Son radar tinta. La cible sortit de la station et fila à toute allure vers une étoile pour livrer sa cargaison. Par une élégante manoeuvre, Joyce se trouva dans la traînée du vaisseau poursuivi, prête à activer son détecteur de sillage pour verrouiller la même destination que sa cible et enclencher le FSD pour rentrer en hyper-espace. A la sortie du saut, l’étoile ciblée par le système apparu devant son cockpit. Le vaisseau enclencha automatiquement une contre poussée pour ne pas finir carbonisé. Joyce sentait sur ces joues la chaleur de l’étoile. Elle était si proche et pourtant encore si loin. D’où elle était, sa chaleur était agréable. Une fascination attractive. Comme un appel magnétique à se rapprocher de l’étoile. Puis, elle vit le vaisseau du marchand en visuel qui basculait en Super Cruise pour atteindre sa destination de livraison. Le moment de l’interception approchait. Elle se cala derrière lui et s’approcha doucement. A portée de l’interception, elle lança la manoeuvre s’attendant à de la résistance. Mais il ne fut rien, le marchand se laissa intercepter sans aucune résistance. Son Type-9 était immobile dans le vide. Elle s’approcha du vaisseau marchand dans une position menaçante, soit, derrière lui, un peu plus haut, cabré vers l’avant et armes déployées. Joyce alluma un canal de transmission et dit d’un ton indifférent :

— Si vous coopérez, vous repartirez sain et sauf.
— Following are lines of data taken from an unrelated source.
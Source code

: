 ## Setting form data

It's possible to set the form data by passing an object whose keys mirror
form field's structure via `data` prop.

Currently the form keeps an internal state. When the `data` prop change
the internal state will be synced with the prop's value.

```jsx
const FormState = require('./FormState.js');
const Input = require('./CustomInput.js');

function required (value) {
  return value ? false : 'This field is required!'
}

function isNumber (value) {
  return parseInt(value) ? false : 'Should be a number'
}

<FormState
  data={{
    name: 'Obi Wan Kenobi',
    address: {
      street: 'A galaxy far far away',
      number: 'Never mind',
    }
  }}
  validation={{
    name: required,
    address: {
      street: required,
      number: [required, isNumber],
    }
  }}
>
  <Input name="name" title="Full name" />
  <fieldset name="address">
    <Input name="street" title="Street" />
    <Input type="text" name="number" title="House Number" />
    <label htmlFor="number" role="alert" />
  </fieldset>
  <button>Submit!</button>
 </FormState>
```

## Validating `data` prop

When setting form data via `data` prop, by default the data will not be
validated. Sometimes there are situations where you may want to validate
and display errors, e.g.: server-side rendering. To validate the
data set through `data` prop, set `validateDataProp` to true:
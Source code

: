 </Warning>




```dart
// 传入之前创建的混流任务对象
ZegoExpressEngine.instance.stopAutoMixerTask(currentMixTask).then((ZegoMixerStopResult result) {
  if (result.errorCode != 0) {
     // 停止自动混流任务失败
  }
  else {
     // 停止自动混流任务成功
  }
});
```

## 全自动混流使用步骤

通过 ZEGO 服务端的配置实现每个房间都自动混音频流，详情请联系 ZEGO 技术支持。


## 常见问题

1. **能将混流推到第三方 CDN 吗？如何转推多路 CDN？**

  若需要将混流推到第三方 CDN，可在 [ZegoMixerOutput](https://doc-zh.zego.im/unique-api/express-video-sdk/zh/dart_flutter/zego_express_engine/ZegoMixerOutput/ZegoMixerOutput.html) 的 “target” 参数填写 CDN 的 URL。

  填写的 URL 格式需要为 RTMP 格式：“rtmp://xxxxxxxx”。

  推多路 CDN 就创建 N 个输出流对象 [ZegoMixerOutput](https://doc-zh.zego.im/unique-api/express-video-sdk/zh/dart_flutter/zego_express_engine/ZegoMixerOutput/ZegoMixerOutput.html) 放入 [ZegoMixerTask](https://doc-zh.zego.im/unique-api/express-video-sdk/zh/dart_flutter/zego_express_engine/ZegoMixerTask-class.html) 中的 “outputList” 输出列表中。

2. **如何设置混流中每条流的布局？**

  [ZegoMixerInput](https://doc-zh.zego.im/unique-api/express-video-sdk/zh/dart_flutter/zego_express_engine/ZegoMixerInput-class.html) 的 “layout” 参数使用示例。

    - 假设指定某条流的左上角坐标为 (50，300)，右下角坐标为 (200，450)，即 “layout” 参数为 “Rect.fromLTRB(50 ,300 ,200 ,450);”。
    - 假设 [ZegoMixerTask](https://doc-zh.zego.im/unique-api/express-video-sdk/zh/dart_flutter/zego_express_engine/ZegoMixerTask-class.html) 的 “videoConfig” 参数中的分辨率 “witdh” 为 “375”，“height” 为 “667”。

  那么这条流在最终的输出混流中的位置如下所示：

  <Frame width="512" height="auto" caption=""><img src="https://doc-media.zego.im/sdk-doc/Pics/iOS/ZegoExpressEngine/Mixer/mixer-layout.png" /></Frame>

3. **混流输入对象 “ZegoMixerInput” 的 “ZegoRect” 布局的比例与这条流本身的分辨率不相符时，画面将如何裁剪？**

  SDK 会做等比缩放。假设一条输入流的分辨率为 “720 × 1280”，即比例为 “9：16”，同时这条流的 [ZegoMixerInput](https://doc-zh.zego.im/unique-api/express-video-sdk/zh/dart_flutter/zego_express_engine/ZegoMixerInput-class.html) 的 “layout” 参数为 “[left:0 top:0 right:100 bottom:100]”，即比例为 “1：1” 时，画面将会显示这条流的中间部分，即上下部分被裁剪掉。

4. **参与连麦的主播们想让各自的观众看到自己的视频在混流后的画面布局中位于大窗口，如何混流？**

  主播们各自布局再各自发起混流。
Je suis là uniquement pour une marchandise.
— Je… Mais… ma soute est vide, dit le marchand médusé.
— Je suis là pour quelque chose de bien précis que vous avez en votre possession.
— Ah… alors, je crains alors de vous décevoir, je n’ai rien de valeur avec moi…
— Si si, croyez moi… mais Joyce s’impatienta : Assez de bavardage, je veux que vous mettiez votre album de musique « Pendelum » des Creedence dans un caisson de transport hermétique balisé pour que je puisse le récupérer. Vous avez deux minutes chrono.
— Qu… Quoi ? Un disque du musique… ?
— Une minutes et cinquante-quatre secondes… 
— Mais enfin, vous n’allez pas me pulvériser pour ça ?! 
— Une minutes et cinquante-et-une secondes… 
— Je ne l’ai pas avec moi, répondit le marchand avec un ton de voix qui essayait de n’exprimer plus aucune peur. 
— Un amateur de musique ne sort jamais sans sa collection, vous le savez tout autant que moi, dit Joyce et elle coupa le transpondeur. 

Le marchand était pris au piège. En position de faiblesse, sans autre alternative, il abdiqua et prépara le caisson qu’il envoya dans l’espace. Impatiente, Joyce partit directement à la récupération du caisson virevoltant dans le vide, laissant le marchand déployer sereinement ses points d’emport, puis en se positionnant aux six heures du Cobra de la pirate. A peine le colis récupéré, Joyce comprit son erreur. Les alertes beuglaient partout dans le cockpit. 

La musique n’est pas une question de vie ou de mort… c’est bien plus que ça. C’est une putain de drogue.

Le Cobra MkIII de Joyce tournoyait dans le vide intersidéral. L’étoile parcourait la verrière du cockpit de haut en bas dans un mouvement immuable… Plus aucun module ne démarrait, même après plusieurs tentatives de relancer le système général du vaisseau. Mais Joyce n’en avait plus rien à faire. Il n’y avait plus que le module de survie qui continuait à diffuser de l’air, alimenté grâce à l’énergie de l’étoile toute proche. Elle ne chercha même pas à comprendre pourquoi elle n’était pas encore morte. La contrebandière ferma les yeux, le visage paisible. Sa guitare dans les mains, elle mimait quelques gestes. Derrière, le petit appareil portable diffusait de la musique dans ses oreilles. Have You Ever Seen the Rain? tournait en boucle dans le cockpit et cela la comblait plus que nécessaire. Désormais, seule la gravité de l’étoile viendrait la chercher.